#!/usr/bin/env python
# coding: utf-8

# # Classification Model
# 
# > In this post, We will cover the use case of Classification model including Logistic Regression through StatsModels and scikit-learn.
# 
# - toc: true 
# - badges: true
# - comments: true
# - author: Chanseok Kang
# - categories: [Python, Machine_Learning]
# - image: images/log_reg_comp.png

# ## Resources & Credits
# The dataset that we use are from the book `Introduction to Statistical Learning` by Gareth James, Daniela Witten, Trevor Hastie, and Rob Tibshirani. You can check the details in [here](https://www.statlearning.com/).

# ## Packages

# In[2]:


import numpy as np
import pandas as pd
import statsmodels.api as sm
import statsmodels.formula.api as smf
import matplotlib.pyplot as plt


# ## Credit - Load the dataset and EDA
# 
# The goal of `Default.csv` Dataset it to classify whether the person is default or not based on the several features. In this post, we will only use `balance` feature for classification.

# In[5]:


default = pd.read_csv('./dataset/Default.csv')
default = default[['default', 'balance']]


# In[6]:


default.shape


# In[7]:


default.head()


# ## Simple model - linear regression
# At first, we build simple linear regression model for the baseline.

# In[8]:


X = default['balance']
X = sm.add_constant(X)
X.iloc[:6, :]


# Then we convert label (or response variable) from text data to numerical.

# In[9]:


y = list(map(lambda x: 1 if x == 'Yes' else 0, default['default']))
y[:6]


# In[14]:


linear_reg = sm.OLS(y, X).fit()
linear_reg.summary()


# After that, we can measure the performance with graph.

# In[15]:


y_pred = linear_reg.predict(X)
plt.plot(default['balance'], y_pred)
plt.plot(default['balance'], default['default'], linestyle='none', marker='o', markersize=2, color='red')
plt.show()


# In the graph, the real values are shown in red, and blue line is the regression line. And this line cannot classify some sort of negative data. That's the problem.

# ## Logistic Regression
# In order to handle the mis-classification in linear regression, we can use the logistic regression as an alternative.
# The usage is simple. Just use `sm.Logit()` function for logistic regression.

# In[16]:


logistic_reg = sm.Logit(y, X).fit()
logistic_reg.summary()


# After that, we can measure the performance with graph. In this case, we need to sort the predicted output for visualization.

# In[22]:


y_pred = logistic_reg.predict(X)
plt.plot(np.sort(default['balance']), np.sort(y_pred))
plt.plot(default['balance'], default['default'], linestyle='none', marker='o', markersize=2, color='red')
plt.show()


# For the comparison, we plot the two graphs at once.

# In[23]:


fig, ax = plt.subplots(1, 2, figsize=(16, 10))
y_pred_linear = linear_reg.predict(X)
y_pred_logistic = logistic_reg.predict(X)
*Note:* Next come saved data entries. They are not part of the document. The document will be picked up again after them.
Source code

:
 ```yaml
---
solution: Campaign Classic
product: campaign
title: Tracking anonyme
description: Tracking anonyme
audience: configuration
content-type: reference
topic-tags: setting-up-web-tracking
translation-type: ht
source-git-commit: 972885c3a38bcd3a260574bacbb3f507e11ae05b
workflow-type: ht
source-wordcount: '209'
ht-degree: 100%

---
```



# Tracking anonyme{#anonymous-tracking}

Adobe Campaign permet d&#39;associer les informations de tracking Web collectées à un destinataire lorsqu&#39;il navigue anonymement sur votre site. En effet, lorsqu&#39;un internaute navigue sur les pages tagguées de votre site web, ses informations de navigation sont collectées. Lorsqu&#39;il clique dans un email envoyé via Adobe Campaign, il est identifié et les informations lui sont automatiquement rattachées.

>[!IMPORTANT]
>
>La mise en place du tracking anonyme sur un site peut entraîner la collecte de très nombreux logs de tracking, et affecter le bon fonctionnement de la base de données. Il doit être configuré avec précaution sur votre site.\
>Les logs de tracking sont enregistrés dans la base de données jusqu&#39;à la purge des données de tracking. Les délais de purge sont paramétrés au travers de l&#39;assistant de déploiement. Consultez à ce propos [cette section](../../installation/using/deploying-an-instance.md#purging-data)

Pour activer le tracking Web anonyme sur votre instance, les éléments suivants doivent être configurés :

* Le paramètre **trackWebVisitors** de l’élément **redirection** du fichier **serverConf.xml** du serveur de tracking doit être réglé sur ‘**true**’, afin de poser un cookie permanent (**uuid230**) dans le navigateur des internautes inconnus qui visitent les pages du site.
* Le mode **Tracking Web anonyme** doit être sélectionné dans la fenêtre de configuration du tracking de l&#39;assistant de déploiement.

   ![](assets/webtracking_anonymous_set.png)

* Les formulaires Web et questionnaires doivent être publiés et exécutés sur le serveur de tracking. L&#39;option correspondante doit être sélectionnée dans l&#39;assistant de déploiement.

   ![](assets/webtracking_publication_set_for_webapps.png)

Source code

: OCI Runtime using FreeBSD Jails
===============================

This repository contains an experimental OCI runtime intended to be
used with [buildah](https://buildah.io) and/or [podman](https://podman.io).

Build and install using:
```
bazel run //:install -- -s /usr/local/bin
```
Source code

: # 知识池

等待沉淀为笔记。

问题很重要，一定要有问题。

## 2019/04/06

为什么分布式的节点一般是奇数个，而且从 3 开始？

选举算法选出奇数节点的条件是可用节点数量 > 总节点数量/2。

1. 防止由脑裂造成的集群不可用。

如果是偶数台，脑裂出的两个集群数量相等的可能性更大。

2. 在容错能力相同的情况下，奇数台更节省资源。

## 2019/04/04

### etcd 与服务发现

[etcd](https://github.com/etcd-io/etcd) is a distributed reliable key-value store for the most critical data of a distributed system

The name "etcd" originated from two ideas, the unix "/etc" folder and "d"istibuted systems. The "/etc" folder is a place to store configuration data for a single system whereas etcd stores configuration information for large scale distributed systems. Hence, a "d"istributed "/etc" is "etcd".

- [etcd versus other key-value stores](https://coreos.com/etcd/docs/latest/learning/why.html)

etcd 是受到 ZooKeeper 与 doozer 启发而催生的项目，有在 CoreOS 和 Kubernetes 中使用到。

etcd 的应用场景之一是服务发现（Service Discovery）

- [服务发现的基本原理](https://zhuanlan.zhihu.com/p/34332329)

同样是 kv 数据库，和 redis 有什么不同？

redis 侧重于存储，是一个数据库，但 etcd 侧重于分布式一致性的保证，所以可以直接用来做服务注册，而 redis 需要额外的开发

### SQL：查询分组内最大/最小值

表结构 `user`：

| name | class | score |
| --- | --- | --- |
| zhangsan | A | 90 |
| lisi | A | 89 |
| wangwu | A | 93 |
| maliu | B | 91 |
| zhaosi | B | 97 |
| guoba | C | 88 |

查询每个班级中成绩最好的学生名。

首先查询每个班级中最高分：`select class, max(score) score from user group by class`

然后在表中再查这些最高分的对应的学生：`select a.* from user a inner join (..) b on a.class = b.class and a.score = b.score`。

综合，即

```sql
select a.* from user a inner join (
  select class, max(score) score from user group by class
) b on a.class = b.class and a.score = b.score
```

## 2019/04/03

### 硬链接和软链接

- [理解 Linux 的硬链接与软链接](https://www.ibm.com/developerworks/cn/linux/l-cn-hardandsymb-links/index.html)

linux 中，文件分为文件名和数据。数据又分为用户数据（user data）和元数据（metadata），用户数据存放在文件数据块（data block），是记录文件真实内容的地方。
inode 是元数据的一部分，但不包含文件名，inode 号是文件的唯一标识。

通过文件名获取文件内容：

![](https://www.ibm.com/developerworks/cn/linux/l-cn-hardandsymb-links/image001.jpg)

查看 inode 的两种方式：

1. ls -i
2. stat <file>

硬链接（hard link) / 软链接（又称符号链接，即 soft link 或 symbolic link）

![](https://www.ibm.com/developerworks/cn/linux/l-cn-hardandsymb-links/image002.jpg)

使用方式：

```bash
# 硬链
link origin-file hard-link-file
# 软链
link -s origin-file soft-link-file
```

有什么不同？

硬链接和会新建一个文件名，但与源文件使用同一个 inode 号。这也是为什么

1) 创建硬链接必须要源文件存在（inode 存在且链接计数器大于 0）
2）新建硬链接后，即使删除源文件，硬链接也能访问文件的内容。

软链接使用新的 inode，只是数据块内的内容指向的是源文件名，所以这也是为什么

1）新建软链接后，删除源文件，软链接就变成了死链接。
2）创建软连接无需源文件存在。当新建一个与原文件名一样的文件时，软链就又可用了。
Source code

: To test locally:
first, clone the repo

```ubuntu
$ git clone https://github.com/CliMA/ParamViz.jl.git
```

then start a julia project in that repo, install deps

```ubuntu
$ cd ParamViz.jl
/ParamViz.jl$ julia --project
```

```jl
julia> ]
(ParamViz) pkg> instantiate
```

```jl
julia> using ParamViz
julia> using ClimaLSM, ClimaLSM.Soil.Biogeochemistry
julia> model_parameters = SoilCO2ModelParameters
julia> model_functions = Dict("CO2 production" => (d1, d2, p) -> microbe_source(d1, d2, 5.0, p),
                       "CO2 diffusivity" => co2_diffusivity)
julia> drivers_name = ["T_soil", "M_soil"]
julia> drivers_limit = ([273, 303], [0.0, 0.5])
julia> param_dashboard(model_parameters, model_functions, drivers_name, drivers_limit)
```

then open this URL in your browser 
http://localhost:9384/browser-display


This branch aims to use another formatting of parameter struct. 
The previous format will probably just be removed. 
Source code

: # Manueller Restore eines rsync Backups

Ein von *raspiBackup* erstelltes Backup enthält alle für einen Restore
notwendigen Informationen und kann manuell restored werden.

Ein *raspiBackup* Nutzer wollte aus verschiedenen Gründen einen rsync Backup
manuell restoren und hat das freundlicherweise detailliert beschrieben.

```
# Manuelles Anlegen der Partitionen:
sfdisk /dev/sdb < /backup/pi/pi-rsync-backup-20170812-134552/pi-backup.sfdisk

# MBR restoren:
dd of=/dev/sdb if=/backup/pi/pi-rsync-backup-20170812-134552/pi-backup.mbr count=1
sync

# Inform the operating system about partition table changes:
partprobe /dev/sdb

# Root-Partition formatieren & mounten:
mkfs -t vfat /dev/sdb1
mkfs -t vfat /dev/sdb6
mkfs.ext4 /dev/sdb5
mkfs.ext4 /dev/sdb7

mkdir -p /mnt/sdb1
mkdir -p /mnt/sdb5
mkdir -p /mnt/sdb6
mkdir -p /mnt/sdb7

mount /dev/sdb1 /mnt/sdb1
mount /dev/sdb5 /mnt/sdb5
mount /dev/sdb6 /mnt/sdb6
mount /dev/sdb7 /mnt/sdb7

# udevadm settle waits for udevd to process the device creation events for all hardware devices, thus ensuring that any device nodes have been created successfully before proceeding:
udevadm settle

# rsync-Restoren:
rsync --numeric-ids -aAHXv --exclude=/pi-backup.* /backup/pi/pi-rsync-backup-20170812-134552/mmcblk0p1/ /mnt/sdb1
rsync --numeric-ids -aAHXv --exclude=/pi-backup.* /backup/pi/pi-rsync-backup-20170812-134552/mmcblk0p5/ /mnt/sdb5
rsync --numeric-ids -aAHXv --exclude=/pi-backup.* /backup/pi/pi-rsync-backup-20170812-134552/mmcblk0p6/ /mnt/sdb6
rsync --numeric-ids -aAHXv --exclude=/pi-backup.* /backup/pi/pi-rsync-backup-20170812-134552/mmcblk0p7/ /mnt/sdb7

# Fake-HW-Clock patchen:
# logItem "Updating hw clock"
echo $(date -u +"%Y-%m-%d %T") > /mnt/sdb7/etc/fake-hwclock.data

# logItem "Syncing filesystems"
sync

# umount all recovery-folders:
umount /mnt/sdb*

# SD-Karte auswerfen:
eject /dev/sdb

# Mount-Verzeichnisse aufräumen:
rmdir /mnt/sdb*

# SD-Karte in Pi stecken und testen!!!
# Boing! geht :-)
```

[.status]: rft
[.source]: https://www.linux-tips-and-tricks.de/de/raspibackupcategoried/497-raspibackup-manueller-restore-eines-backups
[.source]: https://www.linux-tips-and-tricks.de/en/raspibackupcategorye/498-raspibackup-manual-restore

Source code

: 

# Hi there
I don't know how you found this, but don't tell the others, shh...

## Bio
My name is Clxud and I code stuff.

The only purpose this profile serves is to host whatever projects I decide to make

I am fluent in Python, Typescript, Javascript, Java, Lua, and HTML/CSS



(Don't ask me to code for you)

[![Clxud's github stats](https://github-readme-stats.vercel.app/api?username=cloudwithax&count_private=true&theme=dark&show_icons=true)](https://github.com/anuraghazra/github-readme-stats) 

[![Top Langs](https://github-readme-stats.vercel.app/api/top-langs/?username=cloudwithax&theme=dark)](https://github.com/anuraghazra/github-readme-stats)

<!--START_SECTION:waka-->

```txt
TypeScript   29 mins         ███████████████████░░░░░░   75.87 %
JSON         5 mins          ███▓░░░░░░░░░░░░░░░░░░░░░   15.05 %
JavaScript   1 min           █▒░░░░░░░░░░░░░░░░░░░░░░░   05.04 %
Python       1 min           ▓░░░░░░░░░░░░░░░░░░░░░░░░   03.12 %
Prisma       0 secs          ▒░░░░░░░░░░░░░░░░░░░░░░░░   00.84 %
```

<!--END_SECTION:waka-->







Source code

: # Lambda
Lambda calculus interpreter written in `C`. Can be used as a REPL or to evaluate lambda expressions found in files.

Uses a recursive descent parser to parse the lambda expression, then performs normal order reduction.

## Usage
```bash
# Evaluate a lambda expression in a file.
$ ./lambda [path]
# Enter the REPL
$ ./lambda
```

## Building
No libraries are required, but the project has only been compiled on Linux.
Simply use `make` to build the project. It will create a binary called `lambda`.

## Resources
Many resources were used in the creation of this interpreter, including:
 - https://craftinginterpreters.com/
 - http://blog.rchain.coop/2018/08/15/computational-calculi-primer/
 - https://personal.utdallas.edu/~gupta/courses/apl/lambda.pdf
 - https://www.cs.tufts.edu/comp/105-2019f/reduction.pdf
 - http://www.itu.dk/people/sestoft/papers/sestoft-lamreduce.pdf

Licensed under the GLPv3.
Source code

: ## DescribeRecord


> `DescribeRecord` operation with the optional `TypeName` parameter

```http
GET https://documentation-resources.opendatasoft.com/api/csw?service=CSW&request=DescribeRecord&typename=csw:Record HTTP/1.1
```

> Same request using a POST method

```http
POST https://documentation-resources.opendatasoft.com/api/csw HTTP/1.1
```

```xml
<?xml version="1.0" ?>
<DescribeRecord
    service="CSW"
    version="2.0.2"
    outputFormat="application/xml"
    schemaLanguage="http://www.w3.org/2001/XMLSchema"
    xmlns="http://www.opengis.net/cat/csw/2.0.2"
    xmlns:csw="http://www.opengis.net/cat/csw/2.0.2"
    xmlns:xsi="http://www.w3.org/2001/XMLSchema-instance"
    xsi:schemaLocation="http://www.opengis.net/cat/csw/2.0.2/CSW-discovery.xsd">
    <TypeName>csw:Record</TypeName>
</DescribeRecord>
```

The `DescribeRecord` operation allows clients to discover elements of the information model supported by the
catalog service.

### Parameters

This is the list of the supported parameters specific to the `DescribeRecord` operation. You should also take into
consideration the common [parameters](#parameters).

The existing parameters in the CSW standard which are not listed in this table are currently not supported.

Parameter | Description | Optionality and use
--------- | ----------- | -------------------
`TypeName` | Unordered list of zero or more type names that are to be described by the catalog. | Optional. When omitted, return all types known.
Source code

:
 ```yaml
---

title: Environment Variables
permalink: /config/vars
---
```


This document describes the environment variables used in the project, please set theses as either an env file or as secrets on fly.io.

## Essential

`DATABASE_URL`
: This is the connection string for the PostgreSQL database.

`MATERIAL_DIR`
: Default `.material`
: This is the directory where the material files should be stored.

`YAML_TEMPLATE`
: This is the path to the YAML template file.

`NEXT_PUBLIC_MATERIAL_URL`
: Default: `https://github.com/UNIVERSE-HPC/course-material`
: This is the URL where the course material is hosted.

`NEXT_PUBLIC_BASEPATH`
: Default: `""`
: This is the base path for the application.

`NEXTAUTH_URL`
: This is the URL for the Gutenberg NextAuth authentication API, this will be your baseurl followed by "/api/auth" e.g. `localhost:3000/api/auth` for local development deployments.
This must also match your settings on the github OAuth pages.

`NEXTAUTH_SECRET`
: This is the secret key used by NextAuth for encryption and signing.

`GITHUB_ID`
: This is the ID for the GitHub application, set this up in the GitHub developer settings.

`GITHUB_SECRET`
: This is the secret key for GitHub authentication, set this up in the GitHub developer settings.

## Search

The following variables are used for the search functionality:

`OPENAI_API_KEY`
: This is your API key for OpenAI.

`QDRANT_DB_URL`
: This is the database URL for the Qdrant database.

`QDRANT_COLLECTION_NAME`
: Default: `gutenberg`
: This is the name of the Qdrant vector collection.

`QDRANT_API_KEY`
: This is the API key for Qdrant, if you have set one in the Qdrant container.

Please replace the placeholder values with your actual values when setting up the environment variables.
ax[0].plot(default['balance'], y_pred_linear)
ax[0].plot(default['balance'], default['default'], linestyle='none', marker='o', markersize=2, color='red')
ax[1].plot(np.sort(default['balance']), np.sort(y_pred_logistic))
ax[1].plot(default['balance'], default['default'], linestyle='none', marker='o', markersize=2, color='red')
plt.show()